Douglas, which has 2,400 stores across Europe in 21 countries, has experimented with indie beauty before. The retailer has started to merchandise indie beauty on a specific “trend selection” table, Müeller said, that includes more information related to the products and brand, like founder stories. Those displays have been rolled out in 50 German Douglas locations, and are producing “great results,” Müeller said.

“It works very well because it’s the center of attention,” Müeller said.

Future indie beauty brands will continue to be merchandised in a way that brings attention to them, she noted, and will be sold online as well as tested at retail.

Some brands may even graduate from that table-based assortment, she noted. From the first wave of indies, The Ordinary, for example, has been so successful that it’s now going to be merchandised among the general assortment, she said.

She expects the indie beauty assortment to do particularly well in Germany, Italy, the Netherlands and Poland, she said. “Germans are very keen on organic regional lines…the green party is very strong in Germany,” Müeller said.

Category wise, Müeller expects skin care and nutritional supplements to do well across Europe, as well as the sleep category. Last fall, Douglas had a competition for indie brands called the Forward Beauty Challenge — of those brands, she estimated about 80 percent focused on the skin care or beauty nutrition categories. “Other categories, like hair, fragrance or makeup are more secondary,” she noted.

Since Müeller joined Douglas in 2017, the business has been working to modernize, specifically focusing on the brick-and-mortar experience (and services), differentiating its product assortment, strengthening e-commerce operations, building out a CRM platform, and the updating the Douglas brand. The retailer’s owned brands help differentiate it in the age of Amazon, Müeller noted, and Douglas plans to grow them to make up about 30 percent of the overall business. Douglas is launching two new brands, one in skin care and one in supplements, in the coming months, she added.

For Douglas’ most recent fiscal year, sales increased 17 percent to 3.3 billion Euros, and e-commerce sales rose 11 percent, to 423 million Euros.

For IBMG, which has grown rapidly in the U.S., Douglas marks its largest retail partnership to date. The organization has previously partnered with Neiman Marcus, FeelUnique and Shen Beauty to bolster the indie offerings of those respective retailers.

“It’s huge,” said Nader Naeymi-Rad, cofounder of the Indie Beauty organization. “They’re the leading omnichannel retailer in Europe. They have very much a leadership position in a lot of the markets where they’re active, and they have a very rich history of bringing in brands and trying to be the first place where customers find new products.”

“They philosophically understand how independent brands can be a key part of their strategy to differentiate based on innovation,” he continued.

Douglas isn’t the only retailer that has upped its focus on indie beauty in recent years.
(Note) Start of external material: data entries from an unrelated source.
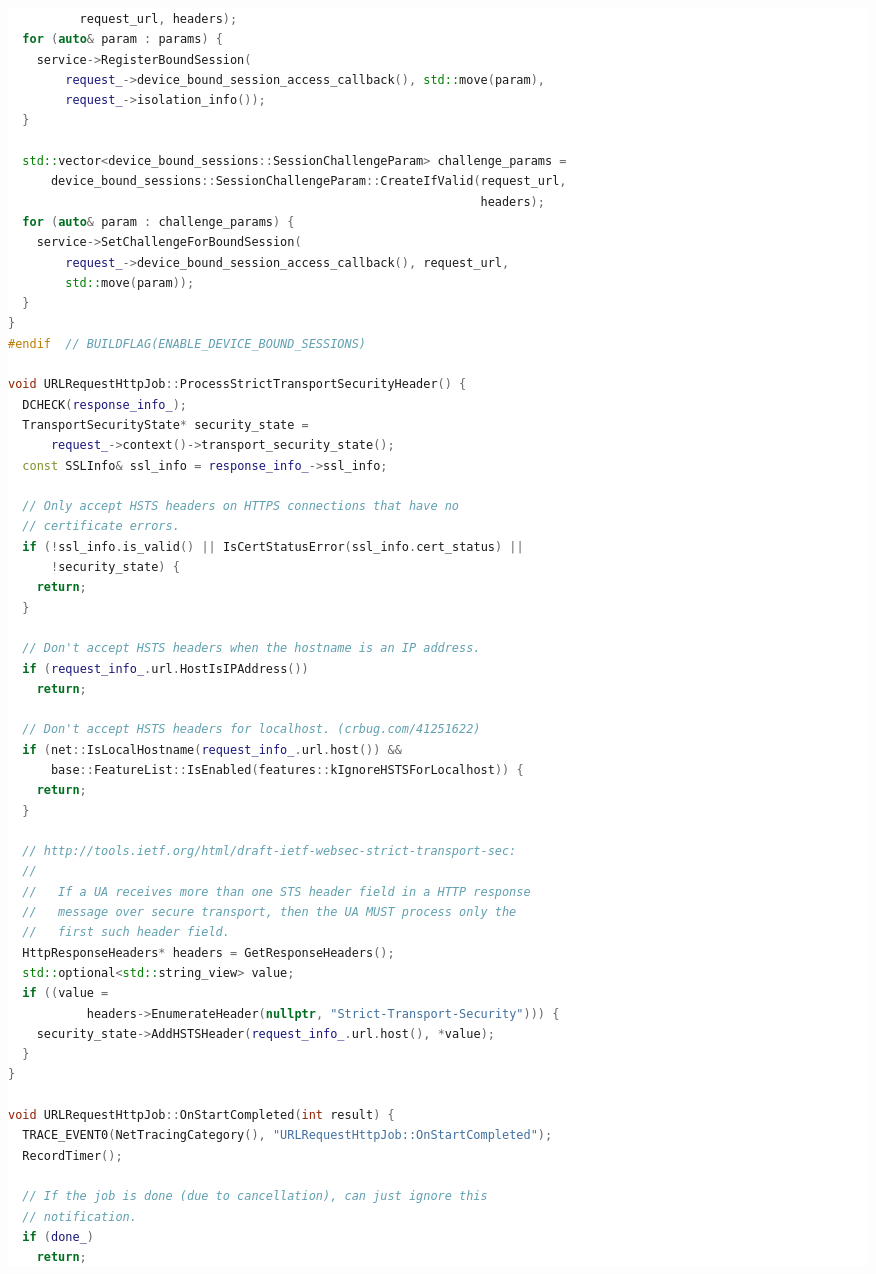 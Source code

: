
 ```cpp
          request_url, headers);
  for (auto& param : params) {
    service->RegisterBoundSession(
        request_->device_bound_session_access_callback(), std::move(param),
        request_->isolation_info());
  }

  std::vector<device_bound_sessions::SessionChallengeParam> challenge_params =
      device_bound_sessions::SessionChallengeParam::CreateIfValid(request_url,
                                                                  headers);
  for (auto& param : challenge_params) {
    service->SetChallengeForBoundSession(
        request_->device_bound_session_access_callback(), request_url,
        std::move(param));
  }
}
#endif  // BUILDFLAG(ENABLE_DEVICE_BOUND_SESSIONS)

void URLRequestHttpJob::ProcessStrictTransportSecurityHeader() {
  DCHECK(response_info_);
  TransportSecurityState* security_state =
      request_->context()->transport_security_state();
  const SSLInfo& ssl_info = response_info_->ssl_info;

  // Only accept HSTS headers on HTTPS connections that have no
  // certificate errors.
  if (!ssl_info.is_valid() || IsCertStatusError(ssl_info.cert_status) ||
      !security_state) {
    return;
  }

  // Don't accept HSTS headers when the hostname is an IP address.
  if (request_info_.url.HostIsIPAddress())
    return;

  // Don't accept HSTS headers for localhost. (crbug.com/41251622)
  if (net::IsLocalHostname(request_info_.url.host()) &&
      base::FeatureList::IsEnabled(features::kIgnoreHSTSForLocalhost)) {
    return;
  }

  // http://tools.ietf.org/html/draft-ietf-websec-strict-transport-sec:
  //
  //   If a UA receives more than one STS header field in a HTTP response
  //   message over secure transport, then the UA MUST process only the
  //   first such header field.
  HttpResponseHeaders* headers = GetResponseHeaders();
  std::optional<std::string_view> value;
  if ((value =
           headers->EnumerateHeader(nullptr, "Strict-Transport-Security"))) {
    security_state->AddHSTSHeader(request_info_.url.host(), *value);
  }
}

void URLRequestHttpJob::OnStartCompleted(int result) {
  TRACE_EVENT0(NetTracingCategory(), "URLRequestHttpJob::OnStartCompleted");
  RecordTimer();

  // If the job is done (due to cancellation), can just ignore this
  // notification.
  if (done_)
    return;

```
The wave started in the U.S., where an influx of indies caused many major players to revamp their strategies. Neiman Marcus partnered with the Indie Beauty group, for example, while Bloomingdale’s has launched in-store experimental retail concepts with Glowhaus and WellChemist. Nordstrom has also experimented, bringing niche brands in through a partnership with Space NK and partnering with Byrdie for pop-up beauty experiences.
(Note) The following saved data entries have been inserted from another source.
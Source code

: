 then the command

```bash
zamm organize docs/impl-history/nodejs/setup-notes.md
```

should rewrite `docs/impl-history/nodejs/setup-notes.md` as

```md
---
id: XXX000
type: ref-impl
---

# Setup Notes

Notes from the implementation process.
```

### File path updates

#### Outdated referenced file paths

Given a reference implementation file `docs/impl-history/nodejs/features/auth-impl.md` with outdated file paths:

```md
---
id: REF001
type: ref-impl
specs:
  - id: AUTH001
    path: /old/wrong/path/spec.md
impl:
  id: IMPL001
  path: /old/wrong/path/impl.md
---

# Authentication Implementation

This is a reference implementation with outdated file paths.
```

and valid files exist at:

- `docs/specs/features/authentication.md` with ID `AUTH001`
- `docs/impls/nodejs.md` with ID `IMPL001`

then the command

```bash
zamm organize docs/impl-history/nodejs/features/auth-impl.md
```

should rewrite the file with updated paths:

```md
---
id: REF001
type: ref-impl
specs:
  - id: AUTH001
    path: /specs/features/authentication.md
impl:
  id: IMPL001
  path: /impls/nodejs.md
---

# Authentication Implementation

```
“We’re acting as an extension of the Douglas buying team,” Naeymi-Rad said. “We’re providing specialized expertise, knowledge and capabilities to better source and onboard brands.”

Douglas will play a large role in the Indie Beauty Expo’s first Berlin show later this year, he noted, where the global indies in attendance will all have access to the retailer’s team.
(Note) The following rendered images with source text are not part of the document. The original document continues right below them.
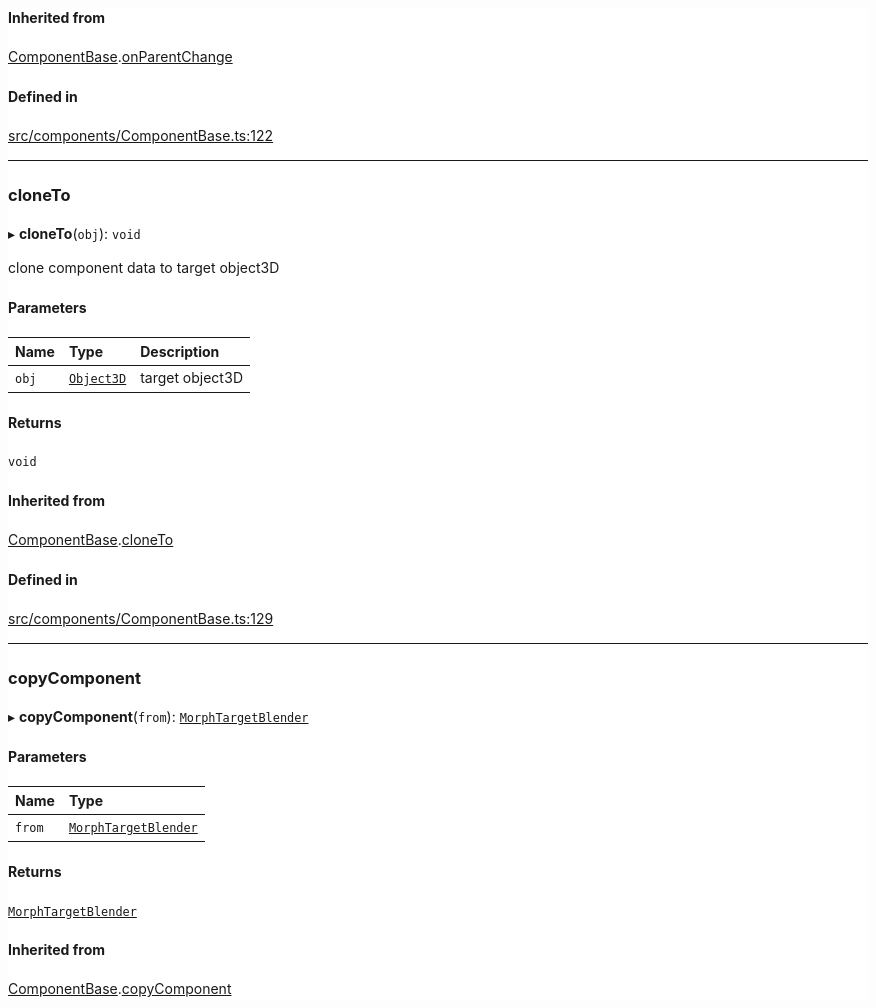 #### Inherited from

[ComponentBase](ComponentBase.md).[onParentChange](ComponentBase.md#onparentchange)

#### Defined in

[src/components/ComponentBase.ts:122](https://github.com/Orillusion/orillusion/blob/main/src/components/ComponentBase.ts#L122)

___

### cloneTo

▸ **cloneTo**(`obj`): `void`

clone component data to target object3D

#### Parameters

| Name | Type | Description |
| :------ | :------ | :------ |
| `obj` | [`Object3D`](Object3D.md) | target object3D |

#### Returns

`void`

#### Inherited from

[ComponentBase](ComponentBase.md).[cloneTo](ComponentBase.md#cloneto)

#### Defined in

[src/components/ComponentBase.ts:129](https://github.com/Orillusion/orillusion/blob/main/src/components/ComponentBase.ts#L129)

___

### copyComponent

▸ **copyComponent**(`from`): [`MorphTargetBlender`](MorphTargetBlender.md)

#### Parameters

| Name | Type |
| :------ | :------ |
| `from` | [`MorphTargetBlender`](MorphTargetBlender.md) |

#### Returns

[`MorphTargetBlender`](MorphTargetBlender.md)

#### Inherited from

[ComponentBase](ComponentBase.md).[copyComponent](ComponentBase.md#copycomponent)
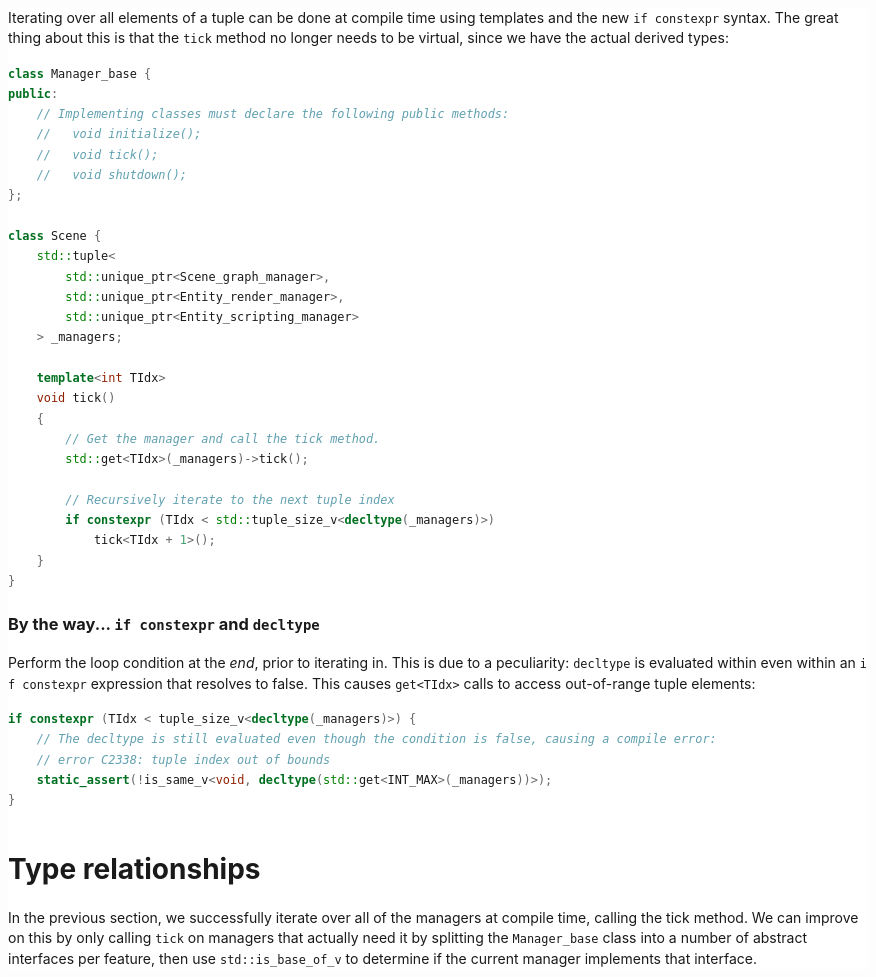 Iterating over all elements of a tuple can be done at compile time using templates and the new `if constexpr` syntax. The great thing about this is that the `tick` method no longer needs to be virtual, since we have the actual derived types:

```cpp
class Manager_base {
public:
    // Implementing classes must declare the following public methods:
    //   void initialize();
    //   void tick();
    //   void shutdown();
};

class Scene {
    std::tuple<
        std::unique_ptr<Scene_graph_manager>,
        std::unique_ptr<Entity_render_manager>,
        std::unique_ptr<Entity_scripting_manager>
    > _managers;

    template<int TIdx>
    void tick() 
    {
        // Get the manager and call the tick method.
        std::get<TIdx>(_managers)->tick();

        // Recursively iterate to the next tuple index
        if constexpr (TIdx < std::tuple_size_v<decltype(_managers)>)
            tick<TIdx + 1>();
    }
}
```

### By the way... `if constexpr` and `decltype`
Perform the loop condition at the _end_, prior to iterating in. This is due to a peculiarity:  `decltype` is evaluated within even within an `if constexpr` expression that resolves to false. This causes `get<TIdx>` calls to access out-of-range tuple elements:

```cpp
if constexpr (TIdx < tuple_size_v<decltype(_managers)>) {
    // The decltype is still evaluated even though the condition is false, causing a compile error:
    // error C2338: tuple index out of bounds 
    static_assert(!is_same_v<void, decltype(std::get<INT_MAX>(_managers))>);
}
```

# Type relationships
In the previous section, we successfully iterate over all of the managers at compile time, calling the tick method. We can improve on this by only calling `tick` on managers that actually need it by splitting the  `Manager_base` class into a number of abstract interfaces per feature, then use `std::is_base_of_v` to determine if the current manager implements that interface.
“We’re seeing a broad realization across the market that this tectonic shift we’ve been noticing over the past 10 years is reaching a tipping point,” Naeymi-Rad said. “Indie brands went from being an oddity…to being interesting, cool, ‘maybe-we-should-do-something-here so let’s dabble,’ to ‘we have to have a strategy here.’ Every major retailer has realized this isn’t going anywhere but up.”